Recent works on image harmonization solve the problem as a pixel-wise image
translation task via large autoencoders. They have unsatisfactory performances
and slow inference speeds when dealing with high-resolution images. In this
work, we observe that adjusting the input arguments of basic image filters,
e.g., brightness and contrast, is sufficient for humans to produce realistic
images from the composite ones. Hence, we frame image harmonization as an
image-level regression problem to learn the arguments of the filters that
humans use for the task. We present a Harmonizer framework for image
harmonization. Unlike prior methods that are based on black-box autoencoders,
Harmonizer contains a neural network for filter argument prediction and several
white-box filters (based on the predicted arguments) for image harmonization.

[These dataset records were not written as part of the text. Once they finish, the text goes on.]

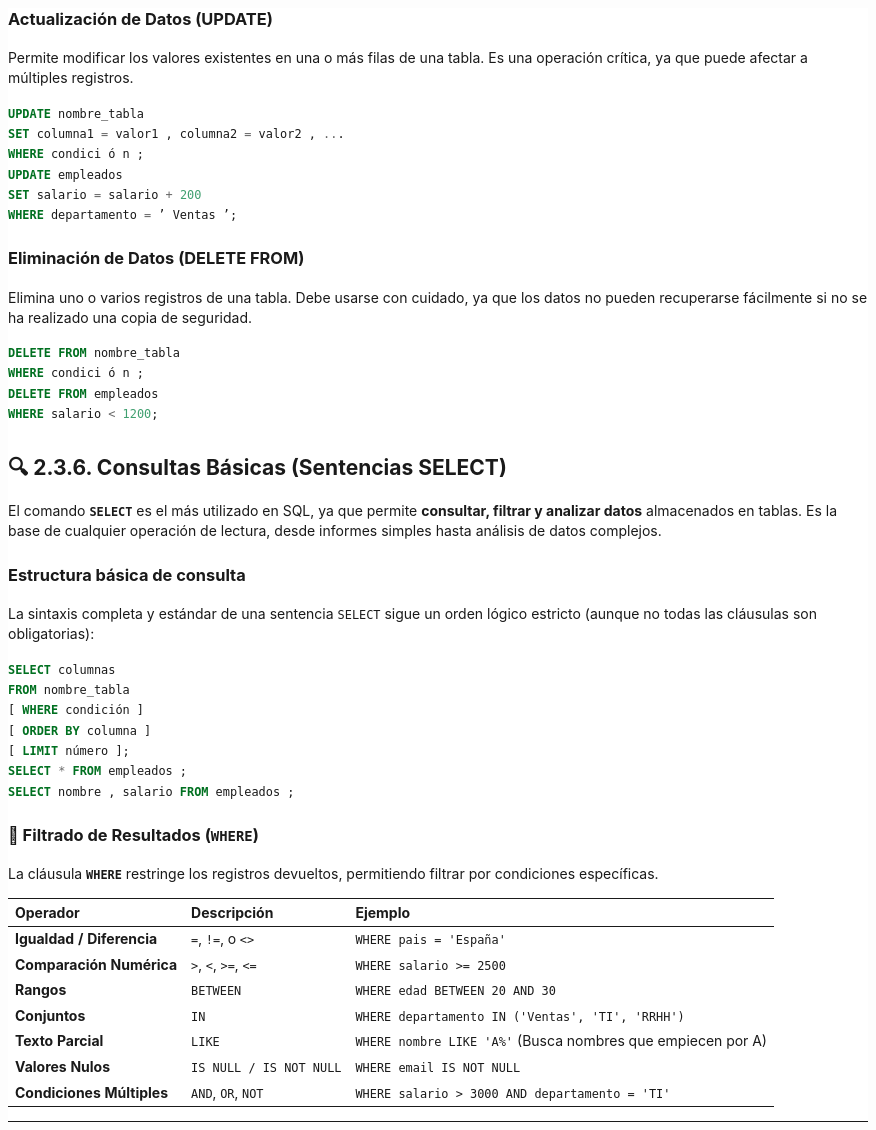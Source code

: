 ### Actualización de Datos (UPDATE)
Permite modificar los valores existentes en una o más filas de una tabla. Es una operación crítica, ya que puede afectar a múltiples registros.

```sql
UPDATE nombre_tabla
SET columna1 = valor1 , columna2 = valor2 , ...
WHERE condici ó n ;
UPDATE empleados
SET salario = salario + 200
WHERE departamento = ’ Ventas ’;
```

### Eliminación de Datos (DELETE FROM)
Elimina uno o varios registros de una tabla. Debe usarse con cuidado, ya que los datos no pueden recuperarse fácilmente si no se ha realizado una copia de seguridad.

```sql
DELETE FROM nombre_tabla
WHERE condici ó n ;
DELETE FROM empleados
WHERE salario < 1200;
```

## 🔍 2.3.6. Consultas Básicas (Sentencias SELECT)

El comando **`SELECT`** es el más utilizado en SQL, ya que permite **consultar, filtrar y analizar datos** almacenados en tablas. Es la base de cualquier operación de lectura, desde informes simples hasta análisis de datos complejos.

### Estructura básica de consulta

La sintaxis completa y estándar de una sentencia `SELECT` sigue un orden lógico estricto (aunque no todas las cláusulas son obligatorias):

```sql
SELECT columnas
FROM nombre_tabla
[ WHERE condición ]
[ ORDER BY columna ]
[ LIMIT número ];
SELECT * FROM empleados ;
SELECT nombre , salario FROM empleados ;
```

### 🔎 Filtrado de Resultados (`WHERE`)

La cláusula **`WHERE`** restringe los registros devueltos, permitiendo filtrar por condiciones específicas.

| Operador | Descripción | Ejemplo |
| :--- | :--- | :--- |
| **Igualdad / Diferencia** | `=`, `!=`, o `<>` | `WHERE pais = 'España'` |
| **Comparación Numérica** | `>`, `<`, `>=`, `<=` | `WHERE salario >= 2500` |
| **Rangos** | `BETWEEN` | `WHERE edad BETWEEN 20 AND 30` |
| **Conjuntos** | `IN` | `WHERE departamento IN ('Ventas', 'TI', 'RRHH')` |
| **Texto Parcial** | `LIKE` | `WHERE nombre LIKE 'A%'` (Busca nombres que empiecen por A) |
| **Valores Nulos** | `IS NULL / IS NOT NULL` | `WHERE email IS NOT NULL` |
| **Condiciones Múltiples** | `AND`, `OR`, `NOT` | `WHERE salario > 3000 AND departamento = 'TI'` |

---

We also introduce a cascade regressor and a dynamic loss strategy for
Harmonizer to learn filter arguments more stably and precisely. Since our
network only outputs image-level arguments and the filters we used are
efficient, Harmonizer is much lighter and faster than existing methods.
Comprehensive experiments demonstrate that Harmonizer surpasses existing
methods notably, especially with high-resolution inputs. Finally, we apply
Harmonizer to video harmonization, which achieves consistent results across
frames and 56 fps at 1080P resolution. Code and models are available at:
https://github.com/ZHKKKe/Harmonizer